New Oleoyl Hybrids of Natural Antioxidants: Synthesis and In Vitro Evaluation as Inducers of Apoptosis in Colorectal Cancer Cells
Gabriele Carullo,
Sarah Mazzotta,
Adrian Koch,
Kristin M. Hartmann,
Oliver Friedrich,
Daniel F. Gilbert,
Margarita Vega-Holm,
Regine Schneider-Stock,
Francesca Aiello
Affiliations
Gabriele Carullo
Department of Biotechnology, Chemistry and Pharmacy, Department of Excellence 2018-2022, University of Siena, Via Aldo Moro 2, 53100 Siena, Italy
Sarah Mazzotta
Department of Pharmacy, Health and Nutritional Sciences, Department of Excellence 2018-2022, University of Calabria, Edificio Polifunzionale, 87036 Rende (CS), Italy
Adrian Koch
Institiute of Pathology, University Hospital, Friedrich-Alexander University Erlangen-Nürnberg Universitätsstr. 22, 91054 Erlangen, Germany
Kristin M. Hartmann
Institute of Medical Biotechnology Friedrich-Alexander-University Erlangen-Nürnberg, Paul-Gordan-Str. 3, 91052 Erlangen, Germany
Oliver Friedrich
Institute of Medical Biotechnology Friedrich-Alexander-University Erlangen-Nürnberg, Paul-Gordan-Str. 3, 91052 Erlangen, Germany
Daniel F. Gilbert
Institute of Medical Biotechnology Friedrich-Alexander-University Erlangen-Nürnberg, Paul-Gordan-Str. 3, 91052 Erlangen, Germany
Margarita Vega-Holm
Department of Organic and Medicinal Chemistry, Faculty of Pharmacy, University of Seville, Profesor García González 2, 41071 Seville, Spain
Regine Schneider-Stock
Institiute of Pathology, University Hospital, Friedrich-Alexander University Erlangen-Nürnberg Universitätsstr. 22, 91054 Erlangen, Germany
Francesca Aiello
Department of Pharmacy, Health and Nutritional Sciences, Department of Excellence 2018-2022, University of Calabria, Edificio Polifunzionale, 87036 Rende (CS), Italy
Nowadays, the beneficial role of a healthy lifestyle, particularly emphasizing the quality of foods and cancer management, is accepted worldwide. Polyphenols and oleic acid play a key role in this context, but are still scarcely used as anti-cancer agents due to their bio-accessibility limits. Therefore, we aimed to synthesize a set of new oleoyl-hybrids of quercetin, morin, pinocembrin, and catechin to overcome the low bioavailability of polyphenols, throughout a bio-catalytic approach using pancreatic porcine lipase as a catalyst. The in vitro assays, using a wide panel of human cancer cell lines showed, mainly for two novel regioisomer oleoyl-hybrids of quercetin, a remarkable increase in apoptotic cell populations.
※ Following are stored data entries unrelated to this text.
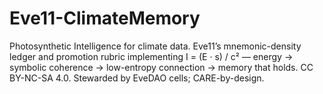 # Eve11-ClimateMemory
Photosynthetic Intelligence for climate data. Eve11’s mnemonic-density ledger and promotion rubric implementing I = (E · s) / c² — energy → symbolic coherence → low-entropy connection → memory that holds. CC BY-NC-SA 4.0. Stewarded by EveDAO cells; CARE-by-design.
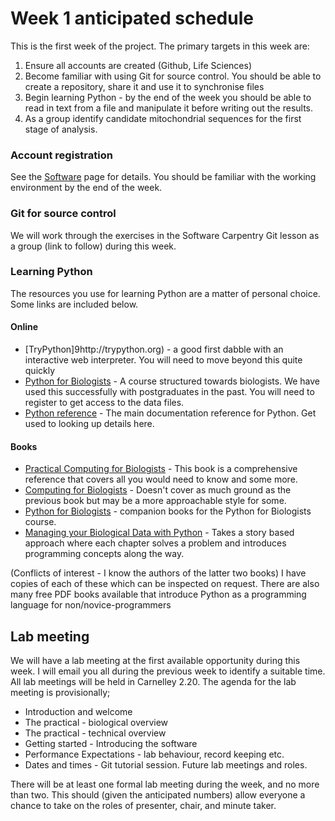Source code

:# Week 1 anticipated schedule

This is the first week of the project. The primary targets in this week are:

1. Ensure all accounts are created (Github, Life Sciences)
2. Become familiar with using Git for source control. You should be able to create a repository, share it and use it to synchronise files
3. Begin learning Python - by the end of the week  you should be able to read in text from a file and manipulate it before writing out the results.
4. As a group identify candidate mitochondrial sequences for the first stage of analysis.

### Account registration
See the [Software](Software.md) page for details. You should be familiar with the working environment by the end of the week.

### Git for source control 
We will work through the exercises in the Software Carpentry Git lesson as a group (link to follow) during this week. 

### Learning Python
The resources you use for learning Python are a matter of personal choice. Some links are included below.

#### Online
* [TryPython]9http://trypython.org) - a good first dabble with an interactive web interpreter. You will need to move beyond this quite quickly
* [Python for Biologists](http://pythonforbiologists.com) - A course structured towards biologists. We have used this successfully with postgraduates in the past. You will need to register to get access to the data files.
* [Python reference](http://www.python.org) - The main documentation reference for Python. Get used to looking up details here.

#### Books
* [Practical Computing for Biologists](http://practicalcomputing.org/) - This book is a comprehensive reference that covers all you would need to know and some more. 
* [Computing for Biologists](http://www.cambridge.org/gb/academic/subjects/life-sciences/genomics-bioinformatics-and-systems-biology/computing-biologists-python-programming-and-principles) - Doesn't cover as much ground as the previous book but may be a more approachable style for some.
* [Python for Biologists](http://pythonforbiologists.com) - companion books for the Python for Biologists course.
* [Managing your Biological Data with Python](https://www.crcpress.com/Managing-Your-Biological-Data-with-Python/Via-Rother-Tramontano/9781439880937) - Takes a story based approach where each chapter solves a problem and introduces programming concepts along the way.

(Conflicts of interest - I know the authors of the latter two books) I have copies of each of these which can be inspected on request.
There are also many free PDF books available that introduce Python as a programming language for non/novice-programmers

## Lab meeting
We will have a lab meeting at the first available opportunity during this week. I will email you all during the previous week to identify a suitable time. All lab meetings will be held in Carnelley 2.20.
The agenda for the lab meeting is provisionally;

* Introduction and welcome
* The practical - biological overview
* The practical - technical overview
* Getting started - Introducing the software
* Performance Expectations - lab behaviour, record keeping etc. 
* Dates and times - Git tutorial session. Future lab meetings and roles.

There will be at least one formal lab meeting during the week, and no more than two. This should (given the anticipated numbers) allow everyone a chance to take on the roles of presenter, chair, and minute taker.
We suggested that the DNA damage shown as ɣH2AX signals might be the major cause of apoptotic cell death. Finally, we demonstrated convincing data about two novel polyphenol-based hybrids displaying a highly selective anti-cancer cytotoxicity and being superior compared to their reference/parental compounds.